Oh have they? I'll have to go and have a look at some point then  Thankyou.


----------



## LittleHead (May 20, 2004)

She's grown quite a bit since the last pic I saw. Very cute!!!


----------



## cherper (May 8, 2009)

aw hahaha!! That is the cutest thing!  She looks superb in it <3


----------



## AC/DC Fan (Sep 15, 2010)

She's the cutest ever! Love the t-shirt! I need to find some AC/DC shirts for my kids. I have an AC/DC scarf but that's hard to keep on.


----------



## hershey109 (Jan 11, 2011)

Dottie is sooo cute!!


----------



## leiahrandy (Jan 18, 2011)

looks like dottie likes to rock and roll!  sweet..!


----------



## Lenchan (Dec 15, 2010)

what a cuty!!


----------



## jaromi (Sep 2, 2008)

she looks so sweet in her new-tshirt....adorable


----------



## TLI (Sep 3, 2008)

Awww! I haven't seen Dottie in awhile! She has grown!! And still so cute!! : )


----------



## nabi (Nov 25, 2004)

she is such a little darling...she looks adorable in that big XXS shirt


----------



## michele (Jan 12, 2009)

TLI said:


> Awww!

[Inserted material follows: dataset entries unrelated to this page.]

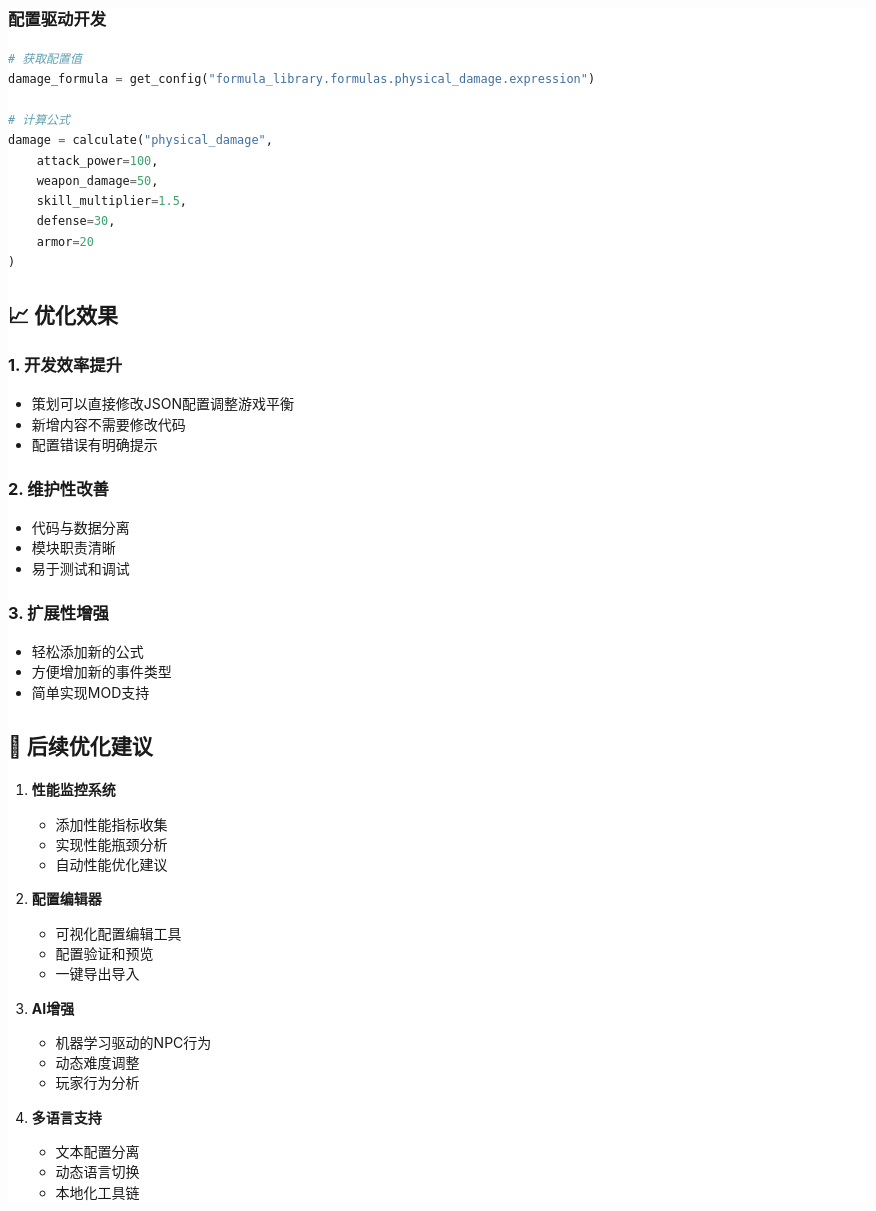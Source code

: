 ### 配置驱动开发
```python
# 获取配置值
damage_formula = get_config("formula_library.formulas.physical_damage.expression")

# 计算公式
damage = calculate("physical_damage", 
    attack_power=100,
    weapon_damage=50,
    skill_multiplier=1.5,
    defense=30,
    armor=20
)
```

## 📈 优化效果

### 1. 开发效率提升
- 策划可以直接修改JSON配置调整游戏平衡
- 新增内容不需要修改代码
- 配置错误有明确提示

### 2. 维护性改善
- 代码与数据分离
- 模块职责清晰
- 易于测试和调试

### 3. 扩展性增强
- 轻松添加新的公式
- 方便增加新的事件类型
- 简单实现MOD支持

## 🚀 后续优化建议

1. **性能监控系统**
   - 添加性能指标收集
   - 实现性能瓶颈分析
   - 自动性能优化建议

2. **配置编辑器**
   - 可视化配置编辑工具
   - 配置验证和预览
   - 一键导出导入

3. **AI增强**
   - 机器学习驱动的NPC行为
   - 动态难度调整
   - 玩家行为分析

4. **多语言支持**
   - 文本配置分离
   - 动态语言切换
   - 本地化工具链

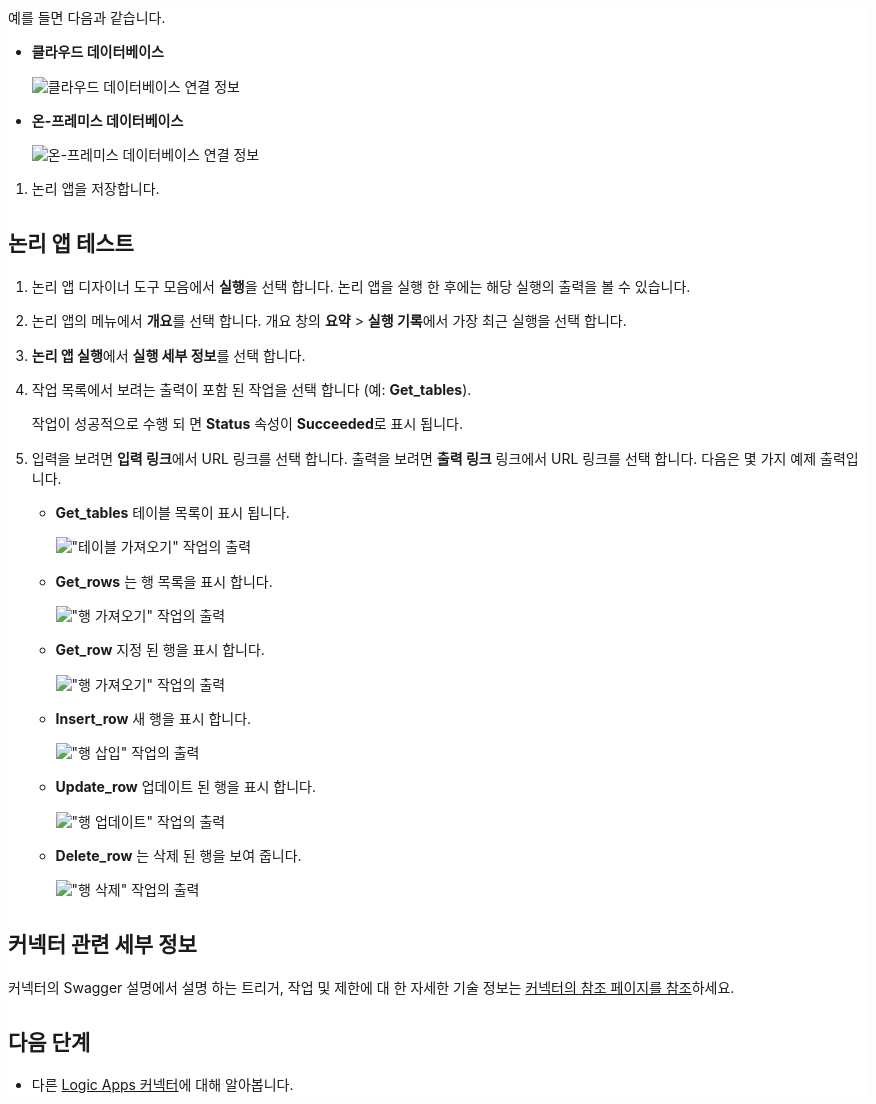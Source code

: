    예를 들면 다음과 같습니다.

   * **클라우드 데이터베이스**

     ![클라우드 데이터베이스 연결 정보](./media/connectors-create-api-informix/informix-cloud-connection.png)

   * **온-프레미스 데이터베이스**

     ![온-프레미스 데이터베이스 연결 정보](./media/connectors-create-api-informix/informix-on-premises-connection.png)

1. 논리 앱을 저장합니다.

<a name="test-logic-app"></a>

## <a name="test-your-logic-app"></a>논리 앱 테스트

1. 논리 앱 디자이너 도구 모음에서 **실행**을 선택 합니다. 논리 앱을 실행 한 후에는 해당 실행의 출력을 볼 수 있습니다.

1. 논리 앱의 메뉴에서 **개요**를 선택 합니다. 개요 창의 **요약**  >  **실행 기록**에서 가장 최근 실행을 선택 합니다.

1. **논리 앱 실행**에서 **실행 세부 정보**를 선택 합니다.

1. 작업 목록에서 보려는 출력이 포함 된 작업을 선택 합니다 (예: **Get_tables**).

   작업이 성공적으로 수행 되 면 **Status** 속성이 **Succeeded**로 표시 됩니다.

1. 입력을 보려면 **입력 링크**에서 URL 링크를 선택 합니다. 출력을 보려면 **출력 링크** 링크에서 URL 링크를 선택 합니다. 다음은 몇 가지 예제 출력입니다.

   * **Get_tables** 테이블 목록이 표시 됩니다.

     !["테이블 가져오기" 작업의 출력](./media/connectors-create-api-informix/InformixconnectorGetTablesLogicAppRunOutputs.png)

   * **Get_rows** 는 행 목록을 표시 합니다.

     !["행 가져오기" 작업의 출력](./media/connectors-create-api-informix/InformixconnectorGetRowsOutputs.png)

   * **Get_row** 지정 된 행을 표시 합니다.

     !["행 가져오기" 작업의 출력](./media/connectors-create-api-informix/InformixconnectorGetRowOutputs.png)

   * **Insert_row** 새 행을 표시 합니다.

     !["행 삽입" 작업의 출력](./media/connectors-create-api-informix/InformixconnectorInsertRowOutputs.png)

   * **Update_row** 업데이트 된 행을 표시 합니다.

     !["행 업데이트" 작업의 출력](./media/connectors-create-api-informix/InformixconnectorUpdateRowOutputs.png)

   * **Delete_row** 는 삭제 된 행을 보여 줍니다.

     !["행 삭제" 작업의 출력](./media/connectors-create-api-informix/InformixconnectorDeleteRowOutputs.png)

## <a name="connector-specific-details"></a>커넥터 관련 세부 정보

커넥터의 Swagger 설명에서 설명 하는 트리거, 작업 및 제한에 대 한 자세한 기술 정보는 [커넥터의 참조 페이지를 참조](/connectors/informix/)하세요.

## <a name="next-steps"></a>다음 단계

* 다른 [Logic Apps 커넥터](apis-list.md)에 대해 알아봅니다.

I haven't seen Dottie in awhile! She has grown!! And still so cute!! : )


Where have you been ? haven't heard from you in ages.yes she has grown 1lb 10 oz but putting on weight now,how's your little ones ?


----------



## michele (Jan 12, 2009)

nabi said:


> she is such a little darling...she looks adorable in that big XXS shirt


Thank you she's a sweetie


----------



## Mandy (Jan 16, 2009)

ahhhhh sweet dottie sooooo cute even xxs is big on her shes adorable michele xx


----------